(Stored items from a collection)

◆ ◆ ◆ ◆ ◆ ◆ ◆

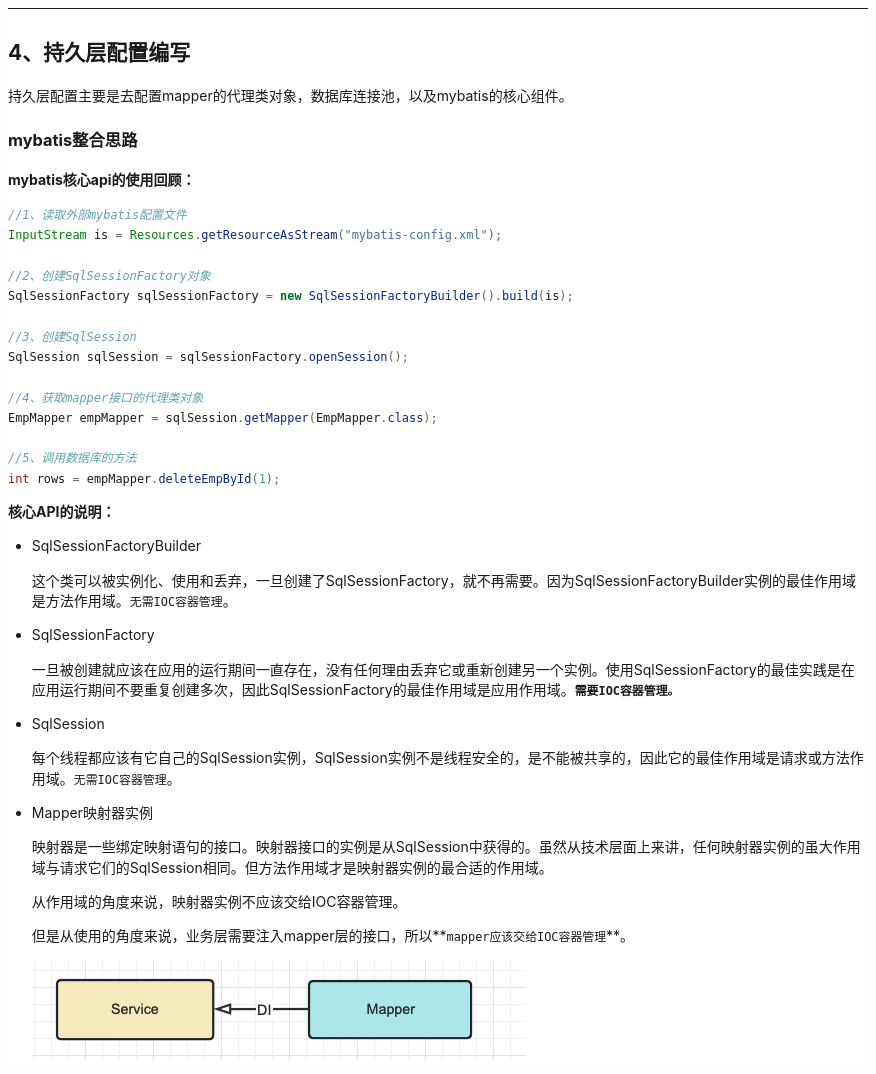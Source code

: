 



---

## 4、持久层配置编写

持久层配置主要是去配置mapper的代理类对象，数据库连接池，以及mybatis的核心组件。

### mybatis整合思路

**mybatis核心api的使用回顾：**

```java
//1、读取外部mybatis配置文件
InputStream is = Resources.getResourceAsStream("mybatis-config.xml");

//2、创建SqlSessionFactory对象
SqlSessionFactory sqlSessionFactory = new SqlSessionFactoryBuilder().build(is);

//3、创建SqlSession
SqlSession sqlSession = sqlSessionFactory.openSession();

//4、获取mapper接口的代理类对象
EmpMapper empMapper = sqlSession.getMapper(EmpMapper.class);

//5、调用数据库的方法
int rows = empMapper.deleteEmpById(1);
```

**核心API的说明：**

* SqlSessionFactoryBuilder

  这个类可以被实例化、使用和丢弃，一旦创建了SqlSessionFactory，就不再需要。因为SqlSessionFactoryBuilder实例的最佳作用域是方法作用域。`无需IOC容器管理`。

* SqlSessionFactory

  一旦被创建就应该在应用的运行期间一直存在，没有任何理由丢弃它或重新创建另一个实例。使用SqlSessionFactory的最佳实践是在应用运行期间不要重复创建多次，因此SqlSessionFactory的最佳作用域是应用作用域。**`需要IOC容器管理。`**

* SqlSession

  每个线程都应该有它自己的SqlSession实例，SqlSession实例不是线程安全的，是不能被共享的，因此它的最佳作用域是请求或方法作用域。`无需IOC容器管理`。

* Mapper映射器实例

  映射器是一些绑定映射语句的接口。映射器接口的实例是从SqlSession中获得的。虽然从技术层面上来讲，任何映射器实例的虽大作用域与请求它们的SqlSession相同。但方法作用域才是映射器实例的最合适的作用域。

  从作用域的角度来说，映射器实例不应该交给IOC容器管理。

  但是从使用的角度来说，业务层需要注入mapper层的接口，所以**`mapper应该交给IOC容器管理`**。

  ![img](.\images\image2231243123.png)
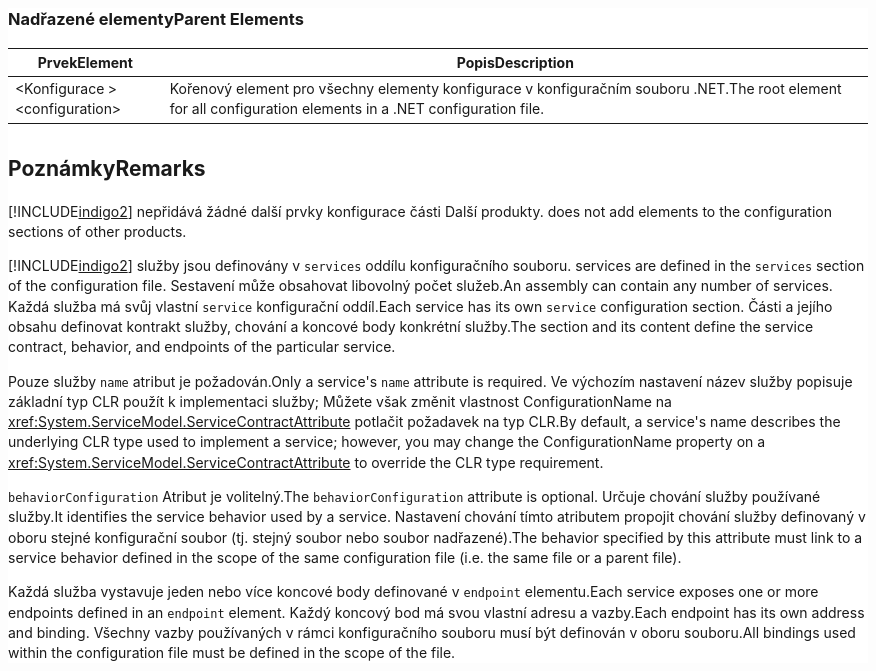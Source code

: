 ### <a name="parent-elements"></a><span data-ttu-id="c1b43-149">Nadřazené elementy</span><span class="sxs-lookup"><span data-stu-id="c1b43-149">Parent Elements</span></span>  
  
|<span data-ttu-id="c1b43-150">Prvek</span><span class="sxs-lookup"><span data-stu-id="c1b43-150">Element</span></span>|<span data-ttu-id="c1b43-151">Popis</span><span class="sxs-lookup"><span data-stu-id="c1b43-151">Description</span></span>|  
|-------------|-----------------|  
|<span data-ttu-id="c1b43-152">\<Konfigurace ></span><span class="sxs-lookup"><span data-stu-id="c1b43-152">\<configuration></span></span>|<span data-ttu-id="c1b43-153">Kořenový element pro všechny elementy konfigurace v konfiguračním souboru .NET.</span><span class="sxs-lookup"><span data-stu-id="c1b43-153">The root element for all configuration elements in a .NET configuration file.</span></span>|  
  
## <a name="remarks"></a><span data-ttu-id="c1b43-154">Poznámky</span><span class="sxs-lookup"><span data-stu-id="c1b43-154">Remarks</span></span>  
 [!INCLUDE[indigo2](../../../../../includes/indigo2-md.md)]<span data-ttu-id="c1b43-155"> nepřidává žádné další prvky konfigurace části Další produkty.</span><span class="sxs-lookup"><span data-stu-id="c1b43-155"> does not add elements to the configuration sections of other products.</span></span>  
  
 [!INCLUDE[indigo2](../../../../../includes/indigo2-md.md)]<span data-ttu-id="c1b43-156"> služby jsou definovány v `services` oddílu konfiguračního souboru.</span><span class="sxs-lookup"><span data-stu-id="c1b43-156"> services are defined in the `services` section of the configuration file.</span></span> <span data-ttu-id="c1b43-157">Sestavení může obsahovat libovolný počet služeb.</span><span class="sxs-lookup"><span data-stu-id="c1b43-157">An assembly can contain any number of services.</span></span> <span data-ttu-id="c1b43-158">Každá služba má svůj vlastní `service` konfigurační oddíl.</span><span class="sxs-lookup"><span data-stu-id="c1b43-158">Each service has its own `service` configuration section.</span></span> <span data-ttu-id="c1b43-159">Části a jejího obsahu definovat kontrakt služby, chování a koncové body konkrétní služby.</span><span class="sxs-lookup"><span data-stu-id="c1b43-159">The section and its content define the service contract, behavior, and endpoints of the particular service.</span></span>  
  
 <span data-ttu-id="c1b43-160">Pouze služby `name` atribut je požadován.</span><span class="sxs-lookup"><span data-stu-id="c1b43-160">Only a service's `name` attribute is required.</span></span>  <span data-ttu-id="c1b43-161">Ve výchozím nastavení název služby popisuje základní typ CLR použít k implementaci služby; Můžete však změnit vlastnost ConfigurationName na <xref:System.ServiceModel.ServiceContractAttribute> potlačit požadavek na typ CLR.</span><span class="sxs-lookup"><span data-stu-id="c1b43-161">By default, a service's name describes the underlying CLR type used to implement a service; however, you may change the ConfigurationName property on a <xref:System.ServiceModel.ServiceContractAttribute> to override the CLR type requirement.</span></span>  
  
 <span data-ttu-id="c1b43-162">`behaviorConfiguration` Atribut je volitelný.</span><span class="sxs-lookup"><span data-stu-id="c1b43-162">The `behaviorConfiguration` attribute is optional.</span></span> <span data-ttu-id="c1b43-163">Určuje chování služby používané služby.</span><span class="sxs-lookup"><span data-stu-id="c1b43-163">It identifies the service behavior used by a service.</span></span> <span data-ttu-id="c1b43-164">Nastavení chování tímto atributem propojit chování služby definovaný v oboru stejné konfigurační soubor (tj. stejný soubor nebo soubor nadřazené).</span><span class="sxs-lookup"><span data-stu-id="c1b43-164">The behavior specified by this attribute must link to a service behavior defined in the scope of the same configuration file (i.e. the same file or a parent file).</span></span>  
  
 <span data-ttu-id="c1b43-165">Každá služba vystavuje jeden nebo více koncové body definované v `endpoint` elementu.</span><span class="sxs-lookup"><span data-stu-id="c1b43-165">Each service exposes one or more endpoints defined in an `endpoint` element.</span></span> <span data-ttu-id="c1b43-166">Každý koncový bod má svou vlastní adresu a vazby.</span><span class="sxs-lookup"><span data-stu-id="c1b43-166">Each endpoint has its own address and binding.</span></span> <span data-ttu-id="c1b43-167">Všechny vazby používaných v rámci konfiguračního souboru musí být definován v oboru souboru.</span><span class="sxs-lookup"><span data-stu-id="c1b43-167">All bindings used within the configuration file must be defined in the scope of the file.</span></span>  
  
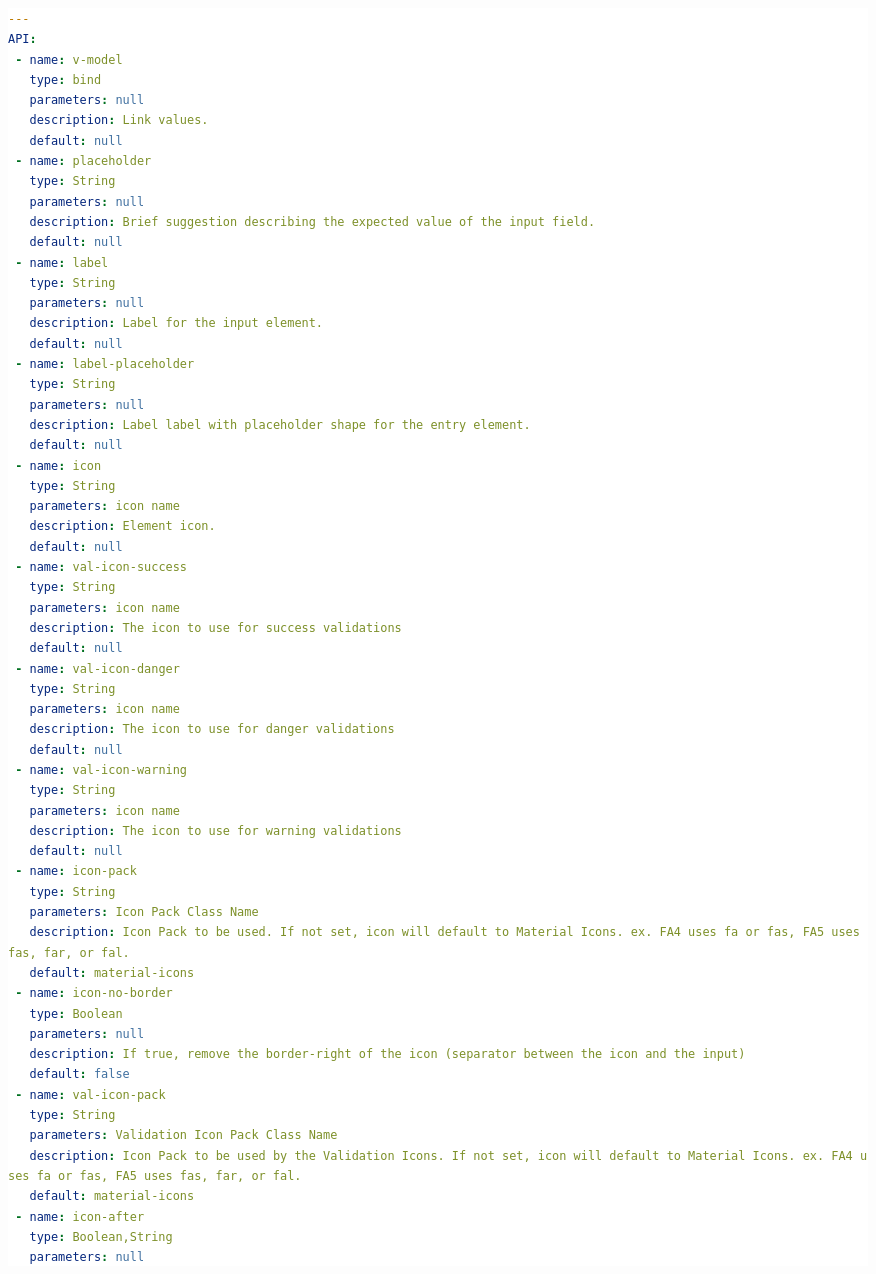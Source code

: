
 ```yaml
---
API:
 - name: v-model
   type: bind
   parameters: null
   description: Link values.
   default: null
 - name: placeholder
   type: String
   parameters: null
   description: Brief suggestion describing the expected value of the input field.
   default: null
 - name: label
   type: String
   parameters: null
   description: Label for the input element.
   default: null
 - name: label-placeholder
   type: String
   parameters: null
   description: Label label with placeholder shape for the entry element.
   default: null
 - name: icon
   type: String
   parameters: icon name
   description: Element icon.
   default: null
 - name: val-icon-success
   type: String
   parameters: icon name
   description: The icon to use for success validations
   default: null
 - name: val-icon-danger
   type: String
   parameters: icon name
   description: The icon to use for danger validations
   default: null
 - name: val-icon-warning
   type: String
   parameters: icon name
   description: The icon to use for warning validations
   default: null
 - name: icon-pack
   type: String
   parameters: Icon Pack Class Name
   description: Icon Pack to be used. If not set, icon will default to Material Icons. ex. FA4 uses fa or fas, FA5 uses fas, far, or fal.
   default: material-icons
 - name: icon-no-border
   type: Boolean
   parameters: null
   description: If true, remove the border-right of the icon (separator between the icon and the input)
   default: false
 - name: val-icon-pack
   type: String
   parameters: Validation Icon Pack Class Name
   description: Icon Pack to be used by the Validation Icons. If not set, icon will default to Material Icons. ex. FA4 uses fa or fas, FA5 uses fas, far, or fal.
   default: material-icons
 - name: icon-after
   type: Boolean,String
   parameters: null
```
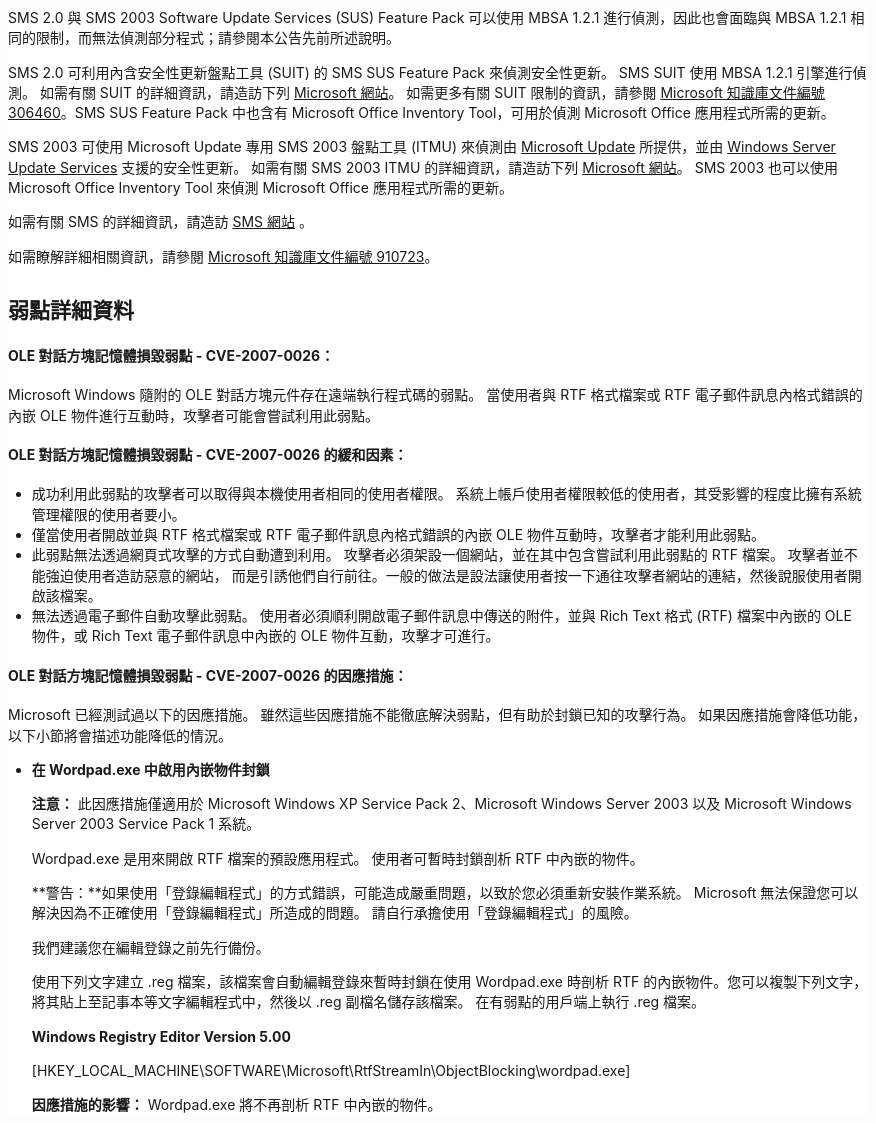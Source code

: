 SMS 2.0 與 SMS 2003 Software Update Services (SUS) Feature Pack 可以使用 MBSA 1.2.1 進行偵測，因此也會面臨與 MBSA 1.2.1 相同的限制，而無法偵測部分程式；請參閱本公告先前所述說明。

SMS 2.0 可利用內含安全性更新盤點工具 (SUIT) 的 SMS SUS Feature Pack 來偵測安全性更新。 SMS SUIT 使用 MBSA 1.2.1 引擎進行偵測。 如需有關 SUIT 的詳細資訊，請造訪下列 [Microsoft 網站](http://support.microsoft.com/kb/894154/)。 如需更多有關 SUIT 限制的資訊，請參閱 [Microsoft 知識庫文件編號 306460](http://support.microsoft.com/kb/306460/)。SMS SUS Feature Pack 中也含有 Microsoft Office Inventory Tool，可用於偵測 Microsoft Office 應用程式所需的更新。

SMS 2003 可使用 Microsoft Update 專用 SMS 2003 盤點工具 (ITMU) 來偵測由 [Microsoft Update](http://update.microsoft.com/microsoftupdate) 所提供，並由 [Windows Server Update Services](http://www.microsoft.com/taiwan/windowsserversystem/updateservices/evaluation/overview.mspx) 支援的安全性更新。 如需有關 SMS 2003 ITMU 的詳細資訊，請造訪下列 [Microsoft 網站](http://go.microsoft.com/fwlink/?linkid=72181)。 SMS 2003 也可以使用 Microsoft Office Inventory Tool 來偵測 Microsoft Office 應用程式所需的更新。

如需有關 SMS 的詳細資訊，請造訪 [SMS 網站](http://www.microsoft.com/taiwan/smserver/) 。

如需瞭解詳細相關資訊，請參閱 [Microsoft 知識庫文件編號 910723](http://support.microsoft.com/kb/910723)。

弱點詳細資料
------------

#### OLE 對話方塊記憶體損毀弱點 - CVE-2007-0026：

Microsoft Windows 隨附的 OLE 對話方塊元件存在遠端執行程式碼的弱點。 當使用者與 RTF 格式檔案或 RTF 電子郵件訊息內格式錯誤的內嵌 OLE 物件進行互動時，攻擊者可能會嘗試利用此弱點。

#### OLE 對話方塊記憶體損毀弱點 - CVE-2007-0026 的緩和因素：

-   成功利用此弱點的攻擊者可以取得與本機使用者相同的使用者權限。 系統上帳戶使用者權限較低的使用者，其受影響的程度比擁有系統管理權限的使用者要小。
-   僅當使用者開啟並與 RTF 格式檔案或 RTF 電子郵件訊息內格式錯誤的內嵌 OLE 物件互動時，攻擊者才能利用此弱點。
-   此弱點無法透過網頁式攻擊的方式自動遭到利用。 攻擊者必須架設一個網站，並在其中包含嘗試利用此弱點的 RTF 檔案。 攻擊者並不能強迫使用者造訪惡意的網站， 而是引誘他們自行前往。一般的做法是設法讓使用者按一下通往攻擊者網站的連結，然後說服使用者開啟該檔案。
-   無法透過電子郵件自動攻擊此弱點。 使用者必須順利開啟電子郵件訊息中傳送的附件，並與 Rich Text 格式 (RTF) 檔案中內嵌的 OLE 物件，或 Rich Text 電子郵件訊息中內嵌的 OLE 物件互動，攻擊才可進行。

#### OLE 對話方塊記憶體損毀弱點 - CVE-2007-0026 的因應措施：

Microsoft 已經測試過以下的因應措施。 雖然這些因應措施不能徹底解決弱點，但有助於封鎖已知的攻擊行為。 如果因應措施會降低功能，以下小節將會描述功能降低的情況。

-   **在 Wordpad.exe 中啟用內嵌物件封鎖**  

    **注意：** 此因應措施僅適用於 Microsoft Windows XP Service Pack 2、Microsoft Windows Server 2003 以及 Microsoft Windows Server 2003 Service Pack 1 系統。

    Wordpad.exe 是用來開啟 RTF 檔案的預設應用程式。 使用者可暫時封鎖剖析 RTF 中內嵌的物件。

    **警告：**如果使用「登錄編輯程式」的方式錯誤，可能造成嚴重問題，以致於您必須重新安裝作業系統。 Microsoft 無法保證您可以解決因為不正確使用「登錄編輯程式」所造成的問題。 請自行承擔使用「登錄編輯程式」的風險。

    我們建議您在編輯登錄之前先行備份。

    使用下列文字建立 .reg 檔案，該檔案會自動編輯登錄來暫時封鎖在使用 Wordpad.exe 時剖析 RTF 的內嵌物件。您可以複製下列文字，將其貼上至記事本等文字編輯程式中，然後以 .reg 副檔名儲存該檔案。 在有弱點的用戶端上執行 .reg 檔案。

    **Windows Registry Editor Version 5.00**  

    \[HKEY\_LOCAL\_MACHINE\\SOFTWARE\\Microsoft\\RtfStreamIn\\ObjectBlocking\\wordpad.exe\]

    **因應措施的影響：** Wordpad.exe 將不再剖析 RTF 中內嵌的物件。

◆ ◆ ◆ ◆ ◆ ◆ ◆

**Exercise brief:**
Identify the lines in the entries above that contain "empMapper", then copy them out.

**Written solution:**
EmpMapper empMapper = sqlSession.getMapper(EmpMapper.class);
int rows = empMapper.deleteEmpById(1);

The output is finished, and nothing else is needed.